Yehuda Shaul, 28 ans, ex-officier de l'armée israélienne, est l'auteur de «Breaking the Silence», un livre événement à paraître en janvier où les combattants de Tsahal racontent leur intolérable comportement dans les territoires occupés à Gaza. Un entretien exclusif pour Paris Match.
- Paris Match: votre livre est une bombe par ses révélations; quel effet concret en espérez-vous?
- Yehuda Shaul: j’espère pouvoir enfin susciter une vraie discussion sérieuse en Israël car, cette fois-ci, nos témoignages sont innombrables, vérifiés, incontestables: il y en a 180 et nous en tirons une analyse, ce qui est nouveau.
- Pensez-vous que l’opinion israélienne ignore ce que signifie l’occupation militaire des territoires palestiniens?

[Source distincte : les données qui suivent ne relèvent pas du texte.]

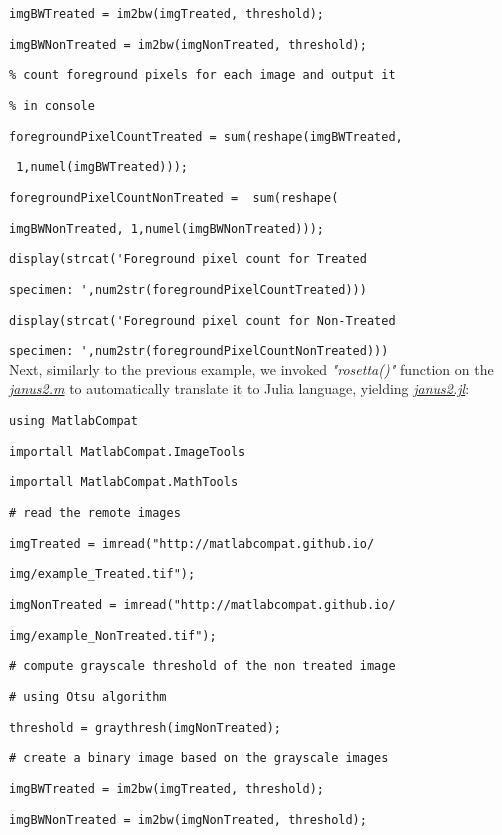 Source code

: \verb|imgBWTreated = im2bw(imgTreated, threshold);|

\verb|imgBWNonTreated = im2bw(imgNonTreated, threshold);|

\verb|% count foreground pixels for each image and output it|

\verb|% in console|

\verb|foregroundPixelCountTreated = sum(reshape(imgBWTreated,|

\verb| 1,numel(imgBWTreated)));|

\verb|foregroundPixelCountNonTreated =  sum(reshape(|

\verb|imgBWNonTreated, 1,numel(imgBWNonTreated)));|

\verb|display(strcat('Foreground pixel count for Treated |

\verb|specimen: ',num2str(foregroundPixelCountTreated)))|

\verb|display(strcat('Foreground pixel count for Non-Treated|

\verb|specimen: ',num2str(foregroundPixelCountNonTreated)))|\\


Next, similarly to the previous example, we invoked \textit{"rosetta()"} function on the \textit{\href{http://}{janus2.m}} to automatically translate it to Julia language, yielding \textit{\textit{\href{http://}{janus2.jl}}}:


\verb|using MatlabCompat|

\verb|importall MatlabCompat.ImageTools|

\verb|importall MatlabCompat.MathTools|

\verb|# read the remote images|

\verb|imgTreated = imread("http://matlabcompat.github.io/|

\verb|img/example_Treated.tif");|

\verb|imgNonTreated = imread("http://matlabcompat.github.io/|

\verb|img/example_NonTreated.tif");|

\verb|# compute grayscale threshold of the non treated image|

\verb|# using Otsu algorithm|

\verb|threshold = graythresh(imgNonTreated);|

\verb|# create a binary image based on the grayscale images|

\verb|imgBWTreated = im2bw(imgTreated, threshold);|

\verb|imgBWNonTreated = im2bw(imgNonTreated, threshold);|

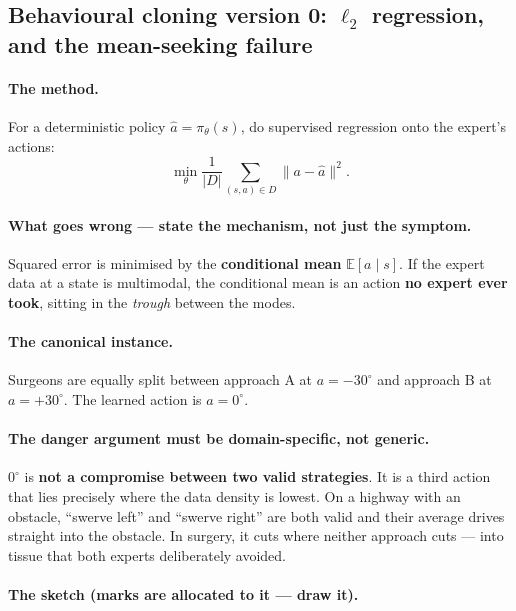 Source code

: \documentclass[11pt,a4paper]{article}
\begin{document}
\subsection{Behavioural cloning version 0: $\ell_2$ regression, and the mean-seeking failure}

\paragraph{The method.} For a deterministic policy $\hat a=\pi_\theta(s)$,
do supervised regression onto the expert's actions:
\[
\min_\theta \frac{1}{|D|}\sum_{(s,a)\in D}\|a-\hat a\|^2 .
\]

\paragraph{What goes wrong --- state the mechanism, not just the symptom.}
Squared error is minimised by the \textbf{conditional mean}
$\mathbb E[a\mid s]$. If the expert data at a state is multimodal, the
conditional mean is an action \textbf{no expert ever took}, sitting in the
\emph{trough} between the modes.

\paragraph{The canonical instance.} Surgeons are equally split between
approach A at $a=-30^\circ$ and approach B at $a=+30^\circ$. The learned
action is $a=0^\circ$.

\paragraph{The danger argument must be domain-specific, not generic.}
$0^\circ$ is \textbf{not a compromise between two valid strategies}. It is a
third action that lies precisely where the data density is lowest. On a
highway with an obstacle, ``swerve left'' and ``swerve right'' are both valid
and their average drives straight into the obstacle. In surgery, it cuts
where neither approach cuts --- into tissue that both experts deliberately
avoided.

\paragraph{The sketch (marks are allocated to it --- draw it).}
\end{document}
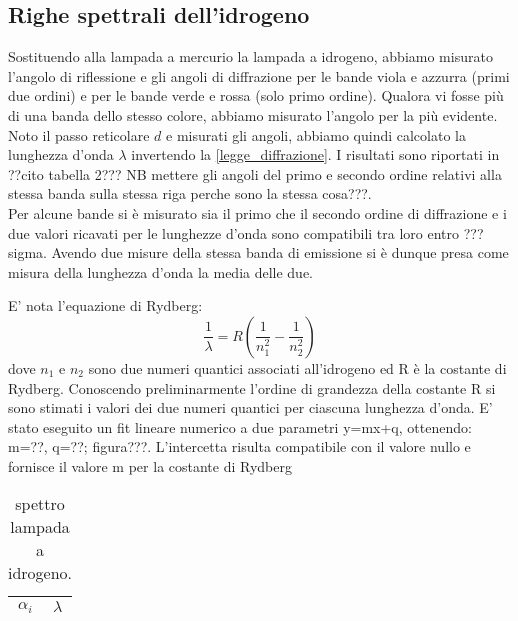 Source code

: \subsection{Righe spettrali dell'idrogeno}

Sostituendo alla lampada a mercurio la lampada a idrogeno, abbiamo misurato l'angolo di riflessione e gli angoli di diffrazione per le bande viola e azzurra (primi due ordini) e per le bande verde e rossa (solo primo ordine). Qualora vi fosse più di una banda dello stesso colore, abbiamo misurato l'angolo per la più evidente. Noto il passo reticolare $d$ e misurati gli angoli, abbiamo quindi calcolato la lunghezza d'onda $\lambda$ invertendo la \ref{legge_diffrazione}. I risultati sono riportati in ??cito tabella 2??? NB mettere gli angoli del primo e secondo ordine relativi alla stessa banda sulla stessa riga perche sono la stessa cosa???.\\
Per alcune bande si è misurato sia il primo che il secondo ordine di diffrazione e i due valori ricavati per le lunghezze d'onda sono compatibili tra loro entro ???sigma. Avendo due misure della stessa banda di emissione si è dunque presa come misura della lunghezza d'onda la media delle due.

E' nota l'equazione di Rydberg:
\begin{equation}
\frac{1}{\lambda} = R (\frac{1}{n_{1}^2} - \frac{1}{n_{2}^2})
\end{equation} dove $n_1$ e $n_2$  sono due numeri quantici associati all'idrogeno ed R è la costante di Rydberg. Conoscendo preliminarmente l'ordine di grandezza della costante R si sono stimati i valori dei due numeri quantici per ciascuna lunghezza d'onda. E' stato eseguito un fit lineare numerico a due parametri y=mx+q, ottenendo: m=??, q=??; figura???.
L'intercetta risulta compatibile con il valore nullo e fornisce il valore m per la costante di Rydberg

\begin{table}[h]
\begin{center}
\begin{tabular}{| r @{$\pm$} l  @{ Rad } | r @{$\pm$} l  @{\quad nm } |}

\hline
\multicolumn{2}{c|}{$\alpha_{i}$} & \multicolumn{2}{c|}{$\lambda$} \\
\hline

\hline
\end{tabular}
\caption{spettro lampada a idrogeno.}
\end{center}
\end{table}
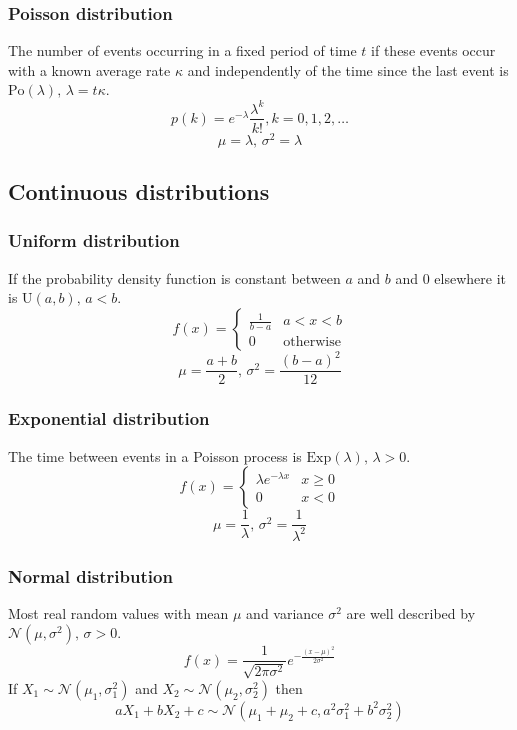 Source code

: \documentclass[11pt]{article}
\begin{document}
\begin{multicols}{3}
\subsubsection{Poisson distribution}
The number of events occurring in a fixed period of time $t$ if these events occur with a known average rate $\kappa$ and independently of the time since the last event is $\textrm{Po}(\lambda),\,\lambda=t\kappa$.
\[p(k)=e^{-\lambda}\frac{\lambda^k}{k!}, k=0,1,2,\dots\]
\[\mu=\lambda,\,\sigma^2=\lambda\]

\subsection{Continuous distributions}

\subsubsection{Uniform distribution}
If the probability density function is constant between $a$ and $b$ and 0 elsewhere it is $\textrm{U}(a,b),\,a<b$.
\[f(x) = \left\{
\begin{array}{cl}
\frac{1}{b-a} & a<x<b\\
0 & \textrm{otherwise}
\end{array}\right.\]
\[\mu=\frac{a+b}{2},\,\sigma^2=\frac{(b-a)^2}{12}\]

\subsubsection{Exponential distribution}
The time between events in a Poisson process is $\textrm{Exp}(\lambda),\,\lambda>0$.
\[f(x) = \left\{
\begin{array}{cl}
\lambda e^{-\lambda x} & x\geq0\\
0 & x<0
\end{array}\right.\]
\[\mu=\frac{1}{\lambda},\,\sigma^2=\frac{1}{\lambda^2}\]

\subsubsection{Normal distribution}
Most real random values with mean $\mu$ and variance $\sigma^2$ are well described by $\mathcal{N}(\mu,\sigma^2),\,\sigma>0$.
\[ f(x) = \frac{1}{\sqrt{2\pi\sigma^2}}e^{-\frac{(x-\mu)^2}{2\sigma^2}} \]
If $X_1 \sim \mathcal{N}(\mu_1,\sigma_1^2)$ and $X_2 \sim \mathcal{N}(\mu_2,\sigma_2^2)$ then
\[ aX_1 + bX_2 + c \sim \mathcal{N}(\mu_1+\mu_2+c,a^2\sigma_1^2+b^2\sigma_2^2) \]


\end{multicols}
\end{document}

- Le public a des clichés dans la tête qui incitent à l’approbation aveugle. Par exemple, en hébreu, la politique israélienne dans les territoires occupés se résume à quatre termes que l’on ne peut pas contester: “sikkul” (la prévention du terrorisme), “afradah” (la séparation entre la population israélienne et la population palestinienne), “mirkam hayyim” (la “fabrication” de l’existence palestinienne) et “akhifat hok” (l’application des lois dans les territoires occupés). En réalité, sous ces noms de code se cachent de terribles déviations qui vont du sadisme à l’anarchie et bafouent les plus élémentaires droits de la personne. Cela va jusqu’aux assassinats d’individus innocents dont on suppute qu’ils pourraient être des terroristes. Et je ne parle pas des arrestations arbitraires et des harcèlements en tout genre.
- Quel est le but?
- Il est clairement défini: c’est de montrer la présence permanente de l’armée, de produire le sentiment d’être traqué, contrôlé, bref, il s’agit d’imposer la peur à tous dans la société palestinienne. On opère de façon irrationnelle, imprévisible, créant un sentiment d’insécurité qui casse la routine.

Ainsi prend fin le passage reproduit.